**Task prompt:**
If a line in the entries below includes "disk", pick it out and copy it.

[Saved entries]

□ □ □

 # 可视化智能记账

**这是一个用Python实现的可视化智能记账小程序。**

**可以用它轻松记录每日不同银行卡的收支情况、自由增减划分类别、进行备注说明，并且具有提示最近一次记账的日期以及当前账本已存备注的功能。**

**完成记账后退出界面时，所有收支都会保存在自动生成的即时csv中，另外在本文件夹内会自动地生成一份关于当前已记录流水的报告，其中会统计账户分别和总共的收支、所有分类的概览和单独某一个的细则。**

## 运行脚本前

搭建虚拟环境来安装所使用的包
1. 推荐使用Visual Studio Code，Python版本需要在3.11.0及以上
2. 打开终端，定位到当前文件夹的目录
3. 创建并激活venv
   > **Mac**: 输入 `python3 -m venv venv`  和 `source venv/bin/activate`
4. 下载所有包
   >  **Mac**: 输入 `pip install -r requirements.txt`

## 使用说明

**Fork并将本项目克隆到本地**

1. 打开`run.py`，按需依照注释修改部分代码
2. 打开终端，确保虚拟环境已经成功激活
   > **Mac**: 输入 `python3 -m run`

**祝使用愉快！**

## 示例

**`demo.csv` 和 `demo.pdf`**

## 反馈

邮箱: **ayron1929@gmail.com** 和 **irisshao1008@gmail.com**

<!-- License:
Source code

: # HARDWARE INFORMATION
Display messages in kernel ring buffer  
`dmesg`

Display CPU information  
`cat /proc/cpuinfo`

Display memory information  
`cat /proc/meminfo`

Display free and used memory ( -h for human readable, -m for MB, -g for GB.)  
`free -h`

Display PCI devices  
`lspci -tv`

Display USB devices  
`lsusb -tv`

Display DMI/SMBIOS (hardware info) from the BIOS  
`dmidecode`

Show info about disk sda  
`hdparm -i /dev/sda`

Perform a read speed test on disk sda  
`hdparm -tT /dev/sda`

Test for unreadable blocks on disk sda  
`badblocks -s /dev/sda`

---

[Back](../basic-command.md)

□ □ □

**Output:**
Show info about disk sda  
Perform a read speed test on disk sda  
Test for unreadable blocks on disk sda  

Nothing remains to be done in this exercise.